(PROBLEM TO SOLVE):
The lines to output run from the first line of the entries below through the line containing "- Wildcard certificate.**"; copy them exactly and leave out pictures.

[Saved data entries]
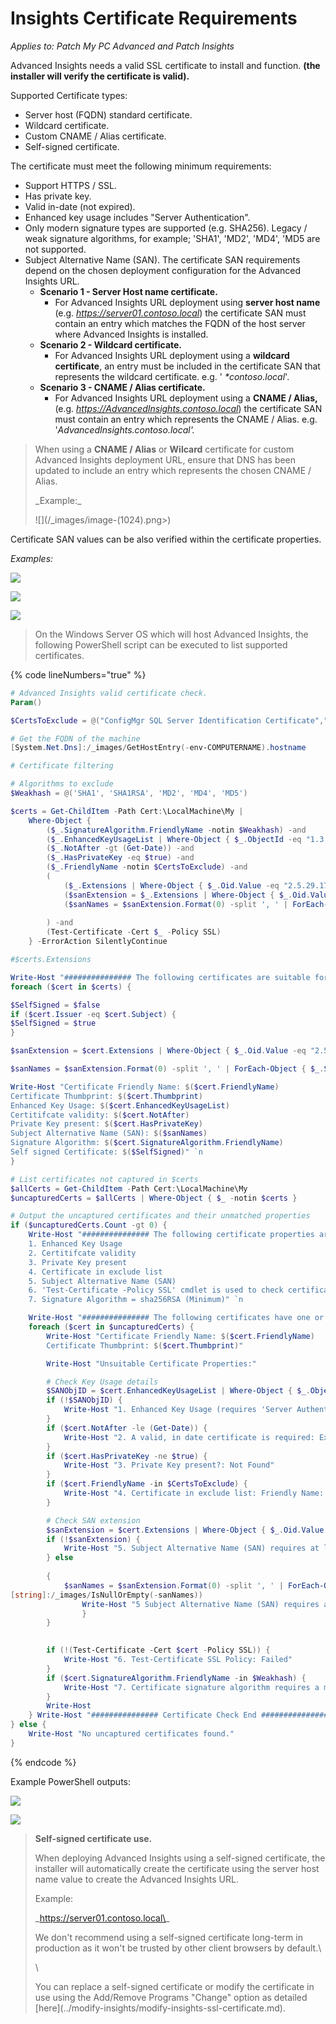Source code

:# Insights Certificate Requirements

_Applies to: Patch My PC Advanced and Patch Insights_

Advanced Insights needs a valid SSL certificate to install and function. **(the installer will verify the certificate is valid).**

Supported Certificate types:

* Server host (FQDN) standard certificate.
* Wildcard certificate.
* Custom CNAME / Alias certificate.
* Self-signed certificate.

The certificate must meet the following minimum requirements:

* Support HTTPS / SSL.
* Has private key.
* Valid in-date (not expired).
* Enhanced key usage includes "Server Authentication".
* Only modern signature types are supported (e.g. SHA256). Legacy / weak signature algorithms, for example; 'SHA1', 'MD2', 'MD4', 'MD5 are not supported.
* Subject Alternative Name (SAN). The certificate SAN requirements depend on the chosen deployment configuration for the Advanced Insights URL.
  * **Scenario 1 - Server Host name certificate.**
    * For Advanced Insights URL deployment using **server host name** (e.g. _https://server01.contoso.local_) the certificate SAN must contain an entry which matches the FQDN of the host server where Advanced Insights is installed.
  * **Scenario 2 - Wildcard certificate.**
    * For Advanced Insights URL deployment using a **wildcard certificate**, an entry must be included in the certificate SAN that represents the wildcard certificate. e.g. ' _\*contoso.local_'.
  * **Scenario 3 - CNAME / Alias certificate.**
    * For Advanced Insights URL deployment using a **CNAME / Alias,** (e.g. _https://AdvancedInsights.contoso.local_) the certificate SAN must contain an entry which represents the CNAME / Alias. e.g. '_AdvancedInsights.contoso.local'._

> When using a **CNAME / Alias** or **Wilcard** certificate for custom Advanced Insights deployment URL, ensure that DNS has been updated to include an entry which represents the chosen CNAME / Alias.
>
> \_Example:\_
>
> !\[]\(/\_images/image-(1024).png>)

Certificate SAN values can be also verified within the certificate properties.

_Examples:_

![](../../.gitbook/assets/image-\(1025\).png)

![](../../.gitbook/assets/image-\(1026\).png)

![](../../.gitbook/assets/image-\(1027\).png)

> On the Windows Server OS which will host Advanced Insights, the following PowerShell script can be executed to list supported certificates.

{% code lineNumbers="true" %}
```powershell
# Advanced Insights valid certificate check.
Param()

$CertsToExclude = @("ConfigMgr SQL Server Identification Certificate","WMSVC-SHA2")

# Get the FQDN of the machine
[System.Net.Dns]:/_images/GetHostEntry(-env-COMPUTERNAME).hostname

# Certificate filtering

# Algorithms to exclude
$Weakhash = @('SHA1', 'SHA1RSA', 'MD2', 'MD4', 'MD5')

$certs = Get-ChildItem -Path Cert:\LocalMachine\My |
    Where-Object {
        ($_.SignatureAlgorithm.FriendlyName -notin $Weakhash) -and
        ($_.EnhancedKeyUsageList | Where-Object { $_.ObjectId -eq "1.3.6.1.5.5.7.3.1"} ) -and
        ($_.NotAfter -gt (Get-Date)) -and
        ($_.HasPrivateKey -eq $true) -and
        ($_.FriendlyName -notin $CertsToExclude) -and
        (
            ($_.Extensions | Where-Object { $_.Oid.Value -eq "2.5.29.17" }) -and
            ($sanExtension = $_.Extensions | Where-Object { $_.Oid.Value -eq "2.5.29.17" }) -and
            ($sanNames = $sanExtension.Format(0) -split ', ' | ForEach-Object { $_.Split('=')[1].Trim() })
            
        ) -and
        (Test-Certificate -Cert $_ -Policy SSL)
    } -ErrorAction SilentlyContinue

#$certs.Extensions

Write-Host "############### The following certificates are suitable for Advanced Insights: ###############"`n
foreach ($cert in $certs) {

$SelfSigned = $false    
if ($cert.Issuer -eq $cert.Subject) {
$SelfSigned = $true
}

$sanExtension = $cert.Extensions | Where-Object { $_.Oid.Value -eq "2.5.29.17" }

$sanNames = $sanExtension.Format(0) -split ', ' | ForEach-Object { $_.Split('=')[1].Trim() }

Write-Host "Certificate Friendly Name: $($cert.FriendlyName)
Certificate Thumbprint: $($cert.Thumbprint)
Enhanced Key Usage: $($cert.EnhancedKeyUsageList)
Certitifcate validity: $($cert.NotAfter)
Private Key present: $($cert.HasPrivateKey)
Subject Alternative Name (SAN): $($sanNames)
Signature Algorithm: $($cert.SignatureAlgorithm.FriendlyName)
Self signed Certificate: $($SelfSigned)" `n
}

# List certificates not captured in $certs
$allCerts = Get-ChildItem -Path Cert:\LocalMachine\My
$uncapturedCerts = $allCerts | Where-Object { $_ -notin $certs }

# Output the uncaptured certificates and their unmatched properties
if ($uncapturedCerts.Count -gt 0) {
    Write-Host "############### The following certificate properties are checked: ###############`n
    1. Enhanced Key Usage
    2. Certitifcate validity
    3. Private Key present
    4. Certificate in exclude list
    5. Subject Alternative Name (SAN)
    6. 'Test-Certificate -Policy SSL' cmdlet is used to check certificate is valid for SSL and root cert can be validated
    7. Signature Algorithm = sha256RSA (Minimum)" `n

    Write-Host "############### The following certificates have one or more property values which are not suitable for Advanced Insights: ###############"`n -ForegroundColor Yellow
    foreach ($cert in $uncapturedCerts) {
        Write-Host "Certificate Friendly Name: $($cert.FriendlyName)
        Certificate Thumbprint: $($cert.Thumbprint)"

        Write-Host "Unsuitable Certificate Properties:"

        # Check Key Usage details
        $SANObjID = $cert.EnhancedKeyUsageList | Where-Object { $_.ObjectId -eq '1.3.6.1.5.5.7.3.1'}        
        if (!$SANObjID) {
            Write-Host "1. Enhanced Key Usage (requires 'Server Authentication') value found: $($cert.EnhancedKeyUsageList)"
        }
        if ($cert.NotAfter -le (Get-Date)) {
            Write-Host "2. A valid, in date certificate is required: Expiration Date found: $($cert.NotAfter)"
        }
        if ($cert.HasPrivateKey -ne $true) {
            Write-Host "3. Private Key present?: Not Found"
        }
        if ($cert.FriendlyName -in $CertsToExclude) {
            Write-Host "4. Certificate in exclude list: Friendly Name: $($cert.FriendlyName)"
        }

        # Check SAN extension
        $sanExtension = $cert.Extensions | Where-Object { $_.Oid.Value -eq "2.5.29.17" }
        if (!$sanExtension) {
            Write-Host "5. Subject Alternative Name (SAN) requires at least one entry matches the server FQDN or is a wildcard which matches the server domain name e.g. '*.internaldomain.local. SAN value(s):: Not Found"
        } else
        
        {
            $sanNames = $sanExtension.Format(0) -split ', ' | ForEach-Object { $_.Split('=')[1].Trim() }
[string]:/_images/IsNullOrEmpty(-sanNames))
                Write-Host "5 Subject Alternative Name (SAN) requires at least one entry matches the server FQDN or is a wildcard which matches the server domain name e.g. '*.internaldomain.local. SAN value(s): $($sanNames -join ', ')"
                }
        }
        

        if (!(Test-Certificate -Cert $cert -Policy SSL)) {
            Write-Host "6. Test-Certificate SSL Policy: Failed"
        }
        if ($cert.SignatureAlgorithm.FriendlyName -in $Weakhash) {
            Write-Host "7. Certificate signature algorithm requires a minimum of SHA256 RSA. Legacy / weak algorithms e.g. 'SHA1', 'MD2', 'MD4', 'MD5 are not supported. Signature Algorithm found: $($cert.SignatureAlgorithm.FriendlyName)"`n
        }
        Write-Host
    } Write-Host "############### Certificate Check End ###############"
} else {
    Write-Host "No uncaptured certificates found."
}
```
{% endcode %}

Example PowerShell outputs:

![](../../.gitbook/assets/image-\(1312\).png)

![](../../.gitbook/assets/image-\(1313\).png)

> **Self-signed certificate use.**
>
> When deploying Advanced Insights using a self-signed certificate, the installer will automatically create the certificate using the server host name value to create the Advanced Insights URL.
>
> Example:
>
> \_https://server01.contoso.local\_
>
> We don't recommend using a self-signed certificate long-term in production as it won't be trusted by other client browsers by default.\\
>
> \\
>
> You can replace a self-signed certificate or modify the certificate in use using the Add/Remove Programs "Change" option as detailed \[here]\(../modify-insights/modify-insights-ssl-certificate.md).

(COMPLETED TASK):
Source code

:# Insights Certificate Requirements

_Applies to: Patch My PC Advanced and Patch Insights_

Advanced Insights needs a valid SSL certificate to install and function. **(the installer will verify the certificate is valid).**

Supported Certificate types:

* Server host (FQDN) standard certificate.
* Wildcard certificate.
* Custom CNAME / Alias certificate.
* Self-signed certificate.

The certificate must meet the following minimum requirements:

* Support HTTPS / SSL.
* Has private key.
* Valid in-date (not expired).
* Enhanced key usage includes "Server Authentication".
* Only modern signature types are supported (e.g. SHA256). Legacy / weak signature algorithms, for example; 'SHA1', 'MD2', 'MD4', 'MD5 are not supported.
* Subject Alternative Name (SAN). The certificate SAN requirements depend on the chosen deployment configuration for the Advanced Insights URL.
  * **Scenario 1 - Server Host name certificate.**
    * For Advanced Insights URL deployment using **server host name** (e.g. _https://server01.contoso.local_) the certificate SAN must contain an entry which matches the FQDN of the host server where Advanced Insights is installed.
  * **Scenario 2 - Wildcard certificate.**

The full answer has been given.